The French Foreign Legion, that grueling, highly disciplined infantry branch of the French Army where a citizen of any country can enlist. The habitat for the loner, the last chance for fugitives and scoundrels to achieve gallantry, and for many years, the arbitrary career option of every fourth-grader who’d alienated his friends and whose parents wouldn’t let him stay up past his bedtime. Ballads, books, and sweeping dramas told the stirring tales of those diverse soldiers marching through the hot deserts. The most famous of these is of course P.C. Wren’s 1924 best-seller Beau Geste, adapted multiple times for stage, screen, and TV.  But on Sunday, February 17th & Monday, February 18th, the New Beverly raises its bayonets only to tickle your funnybone with two Foreign Legion farces, starring some of the greatest beaux jesters demonstrating their amazing physical precision in the service of manifest merriment.

 

The Flying Deuces

 

The mission begins with the iconic Laurel & Hardy in The Flying Deuces from 1939, where Stan and Ollie join the Foreign Legion after Ollie becomes suicidal over an unrequited love. However, the boys are ill-suited for desert drudgery, and their bad behavior puts them square in the path of being shot at sunrise. Even worse, the one friend they still have in the corps is the husband of Ollie’s would-be object of affection! Will they escape this fine mess by creating another one?

 

 

Deuces was the first feature the duo made separate from their longstanding relationship with producer Hal Roach. The screenplay revisits the idea of Foreign Legion enlistment previously explored in the duo’s short film Beau Hunks, and was created by a team including fellow Roach company comedians Harry Langdon and Charley Rogers. Well-remembered moments from the film include the boys doing what appears to be a hut-sized backlog of laundry, and Stan performing “The World is Waiting for the Sunrise” on a bedspring. The laundry scene was filmed at Iverson Movie Ranch, at one time the most-popular outdoor location for Hollywood filmmaking, and staged in what is called the “Garden of the Gods,” a preserved section of the otherwise now-developed site which is still open to the public.
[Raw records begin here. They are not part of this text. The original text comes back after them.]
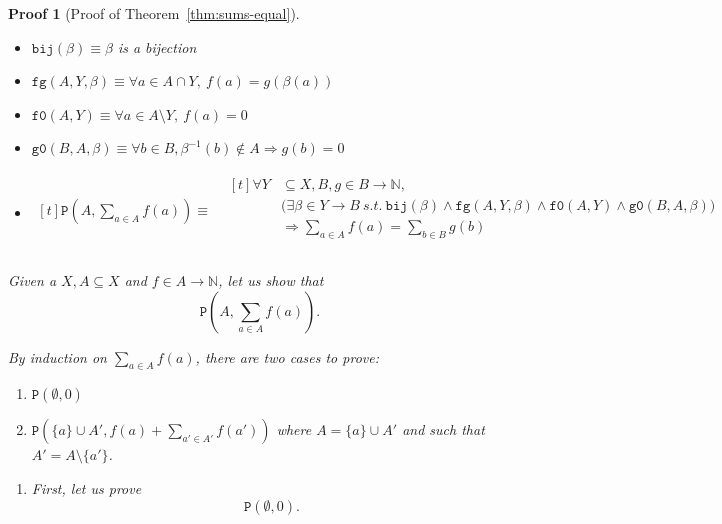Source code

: \documentclass[pdflatex,sn-mathphys]{sn-jnl}%
\theoremstyle{thmstyleone}%
\theoremstyle{thmstyletwo}%
\newtheorem*{pf}{Proof}%
\theoremstyle{thmstylethree}%
\begin{document}
\begin{appendices}
\begin{pf}[Proof of Theorem~\ref{thm:sums-equal}]
  \begin{itemize}
  \item $\mathtt{bij}(\beta)\equiv\beta$ is a bijection
  \item
    $\mathtt{fg}(A,Y,\beta)\equiv\forall{}a\in{}A\cap{}Y,~f(a)=g(\beta(a))$
  \item $\mathtt{f0}(A,Y)\equiv\forall{}a\in{}A\setminus{}Y,~f(a)=0$
  \item
    $\mathtt{g0}(B,A,\beta)\equiv\forall{}b\in{}B,\beta^{-1}(b)\notin{}A\Rightarrow{}g(b)=0$
  \item $\begin{aligned}[t]
           \mathtt{P}(A,\sum\limits_{a\in{}A}f(a))\equiv{}& \begin{aligned}[t]
                                                              \forall{}Y&\subseteq{}X,B,g\in{}B\rightarrow{}\mathbb{N}, \\
                                                                        & \big(\exists{}\beta\in{}Y\rightarrow{}B~s.t.~\mathtt{bij}(\beta)\land\mathtt{fg}(A,Y,\beta)\land\mathtt{f0}(A,Y)\land\mathtt{g0}(B,A,\beta)\big) \\
                                                                        & \Rightarrow{}\sum\limits_{a\in{}A}f(a)=\sum\limits_{b\in{}B}g(b)\\
                                                            \end{aligned} \\
         \end{aligned}$
       \end{itemize}

       Given a $X, A\subseteq{}X$ and $f\in{}A\rightarrow{}\mathbb{N}$,
       let us show that
       \begin{equation*}
         \boxed{\mathtt{P}(A,\sum\limits_{a\in{}A}f(a)).}
       \end{equation*}

       By induction on $\sum\limits_{a\in{}A}f(a)$, there are two cases
       to prove:
       \begin{enumerate}
       \item $\boxed{\mathtt{P}(\emptyset,0)}$
       \item
         $\boxed{\mathtt{P}(\{a\}\cup{}A',f(a)+\sum_{a'\in{}A'}f(a'))}$
         where $A=\{a\}\cup{}A'$ and such that $A'=A\setminus{}\{a'\}$.
       \end{enumerate}

       \begin{enumerate}
       \item First, let us prove
         \begin{equation*}
           \boxed{\mathtt{P}(\emptyset,0).}
         \end{equation*}


\end{enumerate}
\end{pf}
\end{appendices}
\end{document}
The straight men giving and getting grief from the antics are Reginald Gardiner, familiar from Chaplin’s The Great Dictator and Christmas in Connecticut, and Charles B. Middleton, who first portrayed intergalactic dictator Ming the Merciless in the Flash Gordon serials; Middleton had previously played a Legion commandant in Beau Hunks as well. Frequent Laurel & Hardy foil Jimmy Finlayson also appears as a jailer. Director A. Edward Sutherland had previously directed W.C. Fields in the silent comedy It’s the Old Army Game (where he also cast and briefly married iconic star Louise Brooks), and later directed Abbott & Costello in One Night in the Tropics.

 

LastRemakeprototype

Prototype poster courtesy of Alan Spencer

 

Meanwhile, in The Last Remake of Beau Geste from 1977, shame befalls the noble Geste family when their patriarch’s scheming new young wife Flavia (Ann-Margret) sets to seize his fortune, beginning with the family’s priceless Blue Water Sapphire, which is stolen before she can snatch it. Dignified son Beau (Michael York), suspected of the crime, joins the Foreign Legion, while his hapless twin brother Digby (Marty Feldman) takes the fall and goes to prison, then escapes to join him while Flavia follows their trail. The brothers, under the brutal tutelage of cannon-legged Sergeant Markov (Peter Ustinov), will have to fend off local warlord attacks as well as their golddigging stepmother in a rollicking story that, to paraprhase Feldman’s friends in Monty Python, makes the original Beau Geste look like a drama!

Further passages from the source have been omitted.